WORK TASK ▸ Starting with the first line of the records, write out each line exactly until you have included the line containing "### 什么是站内优化？".

EXERCISE INPUTS ▸

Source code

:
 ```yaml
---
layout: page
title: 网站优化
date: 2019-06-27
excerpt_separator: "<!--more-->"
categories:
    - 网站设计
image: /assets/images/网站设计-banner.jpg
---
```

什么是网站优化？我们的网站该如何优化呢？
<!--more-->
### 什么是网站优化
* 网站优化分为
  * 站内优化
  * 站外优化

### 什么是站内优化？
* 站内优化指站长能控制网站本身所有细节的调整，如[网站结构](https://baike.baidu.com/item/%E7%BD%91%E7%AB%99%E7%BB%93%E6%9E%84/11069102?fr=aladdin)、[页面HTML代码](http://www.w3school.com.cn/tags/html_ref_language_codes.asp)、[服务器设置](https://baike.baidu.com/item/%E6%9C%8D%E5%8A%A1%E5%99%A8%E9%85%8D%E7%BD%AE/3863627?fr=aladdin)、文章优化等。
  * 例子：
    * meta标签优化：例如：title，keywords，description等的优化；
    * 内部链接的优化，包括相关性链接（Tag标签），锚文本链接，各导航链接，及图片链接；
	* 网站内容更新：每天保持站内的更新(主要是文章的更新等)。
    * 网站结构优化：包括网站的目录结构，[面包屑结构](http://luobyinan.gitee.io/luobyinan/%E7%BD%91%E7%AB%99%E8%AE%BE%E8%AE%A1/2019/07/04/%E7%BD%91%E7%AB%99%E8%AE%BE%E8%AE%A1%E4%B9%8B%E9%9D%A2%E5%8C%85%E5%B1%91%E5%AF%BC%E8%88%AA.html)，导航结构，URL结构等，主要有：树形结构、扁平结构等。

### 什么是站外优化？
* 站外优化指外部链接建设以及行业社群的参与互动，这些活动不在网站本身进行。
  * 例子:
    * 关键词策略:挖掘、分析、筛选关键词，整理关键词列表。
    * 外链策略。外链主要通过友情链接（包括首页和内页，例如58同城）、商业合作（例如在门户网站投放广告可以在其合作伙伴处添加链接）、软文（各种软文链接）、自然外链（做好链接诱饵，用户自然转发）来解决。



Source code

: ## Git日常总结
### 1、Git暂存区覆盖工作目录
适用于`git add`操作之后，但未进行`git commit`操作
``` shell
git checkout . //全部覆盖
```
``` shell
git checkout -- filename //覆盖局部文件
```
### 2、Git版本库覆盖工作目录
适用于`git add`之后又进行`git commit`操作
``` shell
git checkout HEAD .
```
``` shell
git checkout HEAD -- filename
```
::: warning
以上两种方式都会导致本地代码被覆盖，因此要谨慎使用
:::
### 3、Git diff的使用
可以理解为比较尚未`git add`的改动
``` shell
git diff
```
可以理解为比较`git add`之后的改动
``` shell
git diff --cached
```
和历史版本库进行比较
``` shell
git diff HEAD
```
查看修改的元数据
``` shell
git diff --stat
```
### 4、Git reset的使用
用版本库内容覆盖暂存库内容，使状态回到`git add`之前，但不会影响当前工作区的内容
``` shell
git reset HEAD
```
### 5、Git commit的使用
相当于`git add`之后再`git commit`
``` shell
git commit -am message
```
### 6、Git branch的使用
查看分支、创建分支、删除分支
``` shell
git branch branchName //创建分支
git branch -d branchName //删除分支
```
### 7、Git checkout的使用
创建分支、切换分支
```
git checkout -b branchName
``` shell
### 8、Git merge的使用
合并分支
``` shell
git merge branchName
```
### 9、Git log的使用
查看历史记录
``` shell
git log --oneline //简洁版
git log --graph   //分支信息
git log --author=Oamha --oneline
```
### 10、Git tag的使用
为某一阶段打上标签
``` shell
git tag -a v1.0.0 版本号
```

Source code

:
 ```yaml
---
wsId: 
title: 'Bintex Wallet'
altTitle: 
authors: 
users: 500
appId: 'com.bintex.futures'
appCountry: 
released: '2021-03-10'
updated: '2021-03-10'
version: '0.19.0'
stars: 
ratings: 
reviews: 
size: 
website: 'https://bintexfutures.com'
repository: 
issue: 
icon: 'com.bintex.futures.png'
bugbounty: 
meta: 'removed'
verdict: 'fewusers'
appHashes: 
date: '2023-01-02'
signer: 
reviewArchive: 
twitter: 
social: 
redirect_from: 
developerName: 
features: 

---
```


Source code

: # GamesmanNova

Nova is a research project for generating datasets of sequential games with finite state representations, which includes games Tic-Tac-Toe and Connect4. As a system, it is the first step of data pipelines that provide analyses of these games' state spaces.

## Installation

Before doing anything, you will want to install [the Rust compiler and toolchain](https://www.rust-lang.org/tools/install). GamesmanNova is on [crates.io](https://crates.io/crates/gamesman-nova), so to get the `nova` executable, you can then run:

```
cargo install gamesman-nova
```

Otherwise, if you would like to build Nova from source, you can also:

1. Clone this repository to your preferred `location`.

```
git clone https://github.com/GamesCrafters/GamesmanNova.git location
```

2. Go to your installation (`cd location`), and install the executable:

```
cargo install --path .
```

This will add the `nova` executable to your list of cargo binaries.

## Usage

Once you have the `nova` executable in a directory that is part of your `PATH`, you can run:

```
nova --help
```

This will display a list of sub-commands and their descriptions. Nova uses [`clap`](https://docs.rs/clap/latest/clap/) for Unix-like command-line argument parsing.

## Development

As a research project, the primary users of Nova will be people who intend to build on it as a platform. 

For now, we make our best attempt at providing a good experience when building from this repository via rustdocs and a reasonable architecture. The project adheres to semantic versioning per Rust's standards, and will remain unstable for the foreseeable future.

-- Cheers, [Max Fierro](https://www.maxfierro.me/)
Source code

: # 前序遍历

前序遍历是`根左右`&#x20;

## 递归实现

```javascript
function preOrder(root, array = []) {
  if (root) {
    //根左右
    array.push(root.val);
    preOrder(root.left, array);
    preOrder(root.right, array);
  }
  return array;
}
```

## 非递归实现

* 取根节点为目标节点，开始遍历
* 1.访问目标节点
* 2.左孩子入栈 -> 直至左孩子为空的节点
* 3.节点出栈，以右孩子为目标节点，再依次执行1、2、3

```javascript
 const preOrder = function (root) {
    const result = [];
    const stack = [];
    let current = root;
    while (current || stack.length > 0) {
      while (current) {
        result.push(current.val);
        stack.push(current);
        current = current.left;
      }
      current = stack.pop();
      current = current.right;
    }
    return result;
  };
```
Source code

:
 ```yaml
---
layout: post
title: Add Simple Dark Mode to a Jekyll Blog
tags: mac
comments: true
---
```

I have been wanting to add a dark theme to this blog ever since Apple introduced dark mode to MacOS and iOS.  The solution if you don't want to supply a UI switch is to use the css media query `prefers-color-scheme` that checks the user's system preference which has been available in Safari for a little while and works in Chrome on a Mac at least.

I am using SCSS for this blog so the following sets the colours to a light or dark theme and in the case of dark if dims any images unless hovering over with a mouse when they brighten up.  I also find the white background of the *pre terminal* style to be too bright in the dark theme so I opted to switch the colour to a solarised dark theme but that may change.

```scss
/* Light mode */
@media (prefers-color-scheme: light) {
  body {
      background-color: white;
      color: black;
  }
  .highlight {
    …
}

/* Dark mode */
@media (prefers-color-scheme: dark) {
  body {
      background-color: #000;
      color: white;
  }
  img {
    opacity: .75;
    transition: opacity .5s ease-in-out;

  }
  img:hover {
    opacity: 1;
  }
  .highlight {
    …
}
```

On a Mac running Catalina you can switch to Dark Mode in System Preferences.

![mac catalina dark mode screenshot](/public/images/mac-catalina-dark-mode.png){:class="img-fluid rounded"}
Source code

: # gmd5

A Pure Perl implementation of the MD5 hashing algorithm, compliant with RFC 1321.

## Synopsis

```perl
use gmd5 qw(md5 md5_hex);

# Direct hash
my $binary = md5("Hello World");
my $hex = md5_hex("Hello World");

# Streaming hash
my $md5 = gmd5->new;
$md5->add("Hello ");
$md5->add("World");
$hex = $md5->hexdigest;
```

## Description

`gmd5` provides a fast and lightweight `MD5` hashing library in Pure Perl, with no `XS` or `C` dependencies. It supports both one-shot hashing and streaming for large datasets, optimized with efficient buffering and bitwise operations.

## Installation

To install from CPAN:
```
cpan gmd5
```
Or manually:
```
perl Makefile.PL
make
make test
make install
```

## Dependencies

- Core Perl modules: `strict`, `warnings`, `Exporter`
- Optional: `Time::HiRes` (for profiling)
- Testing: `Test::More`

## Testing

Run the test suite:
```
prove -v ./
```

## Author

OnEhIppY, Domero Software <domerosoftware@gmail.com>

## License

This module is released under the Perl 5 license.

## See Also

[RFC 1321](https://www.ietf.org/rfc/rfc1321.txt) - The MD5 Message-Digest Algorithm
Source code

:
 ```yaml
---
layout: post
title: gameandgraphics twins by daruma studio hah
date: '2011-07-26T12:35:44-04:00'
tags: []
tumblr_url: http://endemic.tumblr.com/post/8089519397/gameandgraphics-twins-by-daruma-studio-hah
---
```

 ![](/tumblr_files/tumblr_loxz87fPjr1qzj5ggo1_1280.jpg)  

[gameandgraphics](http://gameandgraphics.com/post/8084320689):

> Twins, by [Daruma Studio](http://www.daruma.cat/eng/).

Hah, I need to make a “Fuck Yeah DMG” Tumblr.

RESULT BELOW ▸
Source code

:
 ```yaml
---
layout: page
title: 网站优化
date: 2019-06-27
excerpt_separator: "<!--more-->"
categories:
    - 网站设计
image: /assets/images/网站设计-banner.jpg
---
```

什么是网站优化？我们的网站该如何优化呢？
<!--more-->
### 什么是网站优化
* 网站优化分为
  * 站内优化
  * 站外优化

### 什么是站内优化？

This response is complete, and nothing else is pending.